Well-earned groans seeped out of the three-quarters full hall. He continued.
"I faxed a mirror the other day," he said. "I got a thousand faxes back."
The first "you suck" volleyed from the audience after that one. And they followed in tow as the living Dilbert delivered his increasingly painful and ultimately meaningless "jokes." I, myself, opted for the less antagonist call. "Music," I shouted, and the man told one more joke. Then, in the middle of one of his final jokes, everything changed.
A face popped up on the giant onstage screen that had been showing slides of works by Portland artist Mike Scheer while the band played the first half of its ultimately blistering set. It was K Records founder Calvin Johnson. Then Martsch let into a light jam while Johnson stood frozen, but alive, a script of words slightly obscuring his face. What followed was a political screed, spoken by Johnson to the crowd of 1,500, calling on Washington to take the heat off of "eco-terrorists" and focus its energies on more credible threats to our lives and liberties. It was a rousing missive, punctuated with Martsch's lead-heavy riffs that rolled in waves over the heads of the crowd while Johnson stood stoic, almost preening, and most definitely proud to be defiant.
Such a political move by BTS isn't so much shocking as it is just unusual, the Boise group tending towards the implied lefty politics of a college rock band. But such direct challenges to real-life situations just isn't something Martsch usually does. He is not, in the least, a confrontational man, which is, perhaps, why he had Johnson do the talking. Whatever. It was an inspired move. As was the early plead from bassist Brett Nelson.
"Everybody here should support the WOW Hall," said Nelson, whose molasses-jam band painfully opened the BTS show. "It's down in Eugene and it's a great venue, but they're building apartments in the parking lot." The instant reaction here, by jaded renters and hopeful developers, is that the parking lot is history and the club would soon be next. "So, they're trying to raise some money so that they can maybe buy the parking lot."
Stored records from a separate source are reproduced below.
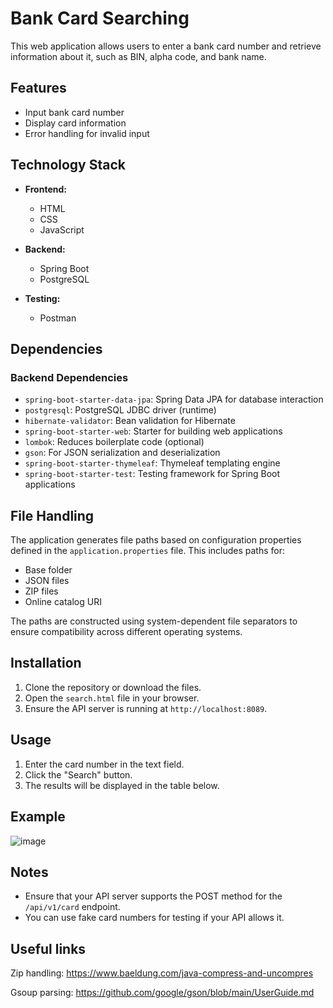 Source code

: # Bank Card Searching

This web application allows users to enter a bank card number and retrieve information about it, such as BIN, alpha code, and bank name.

## Features

- Input bank card number
- Display card information
- Error handling for invalid input

## Technology Stack

- **Frontend:**
  - HTML
  - CSS
  - JavaScript

- **Backend:**
  - Spring Boot
  - PostgreSQL
    
 - **Testing:**
   - Postman

## Dependencies

### Backend Dependencies
- `spring-boot-starter-data-jpa`: Spring Data JPA for database interaction
- `postgresql`: PostgreSQL JDBC driver (runtime)
- `hibernate-validator`: Bean validation for Hibernate
- `spring-boot-starter-web`: Starter for building web applications
- `lombok`: Reduces boilerplate code (optional)
- `gson`: For JSON serialization and deserialization
- `spring-boot-starter-thymeleaf`: Thymeleaf templating engine
- `spring-boot-starter-test`: Testing framework for Spring Boot applications

## File Handling

The application generates file paths based on configuration properties defined in the `application.properties` file. This includes paths for:

- Base folder
- JSON files
- ZIP files
- Online catalog URI

The paths are constructed using system-dependent file separators to ensure compatibility across different operating systems.

## Installation

1. Clone the repository or download the files.
2. Open the `search.html` file in your browser.
3. Ensure the API server is running at `http://localhost:8089`.

## Usage

1. Enter the card number in the text field.
2. Click the "Search" button.
3. The results will be displayed in the table below.

## Example

![image](https://github.com/user-attachments/assets/d3f6811f-7317-4134-bbda-f30625c4e80a)


## Notes

- Ensure that your API server supports the POST method for the `/api/v1/card` endpoint.
- You can use fake card numbers for testing if your API allows it.

## Useful links
Zip handling: https://www.baeldung.com/java-compress-and-uncompres

Gsoup parsing: https://github.com/google/gson/blob/main/UserGuide.md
That's some optimism. As if to illustrate the disconnect between the band's you-can-change-the-world-one-parking-lot-at-a-time attitude and it's slacker reputation, Martsch and crew followed Nelson's call to arms with "Else," a song that includes the following: "Funny thing with blood/ Try to stand but neither leg is awake/ Just this side of love/ Is where you'll find the confidence not to continue."
Of course, that's just a song. And apparently BTS is now much more than a song. It's a lifestyle. MARK BAUMGARTEN.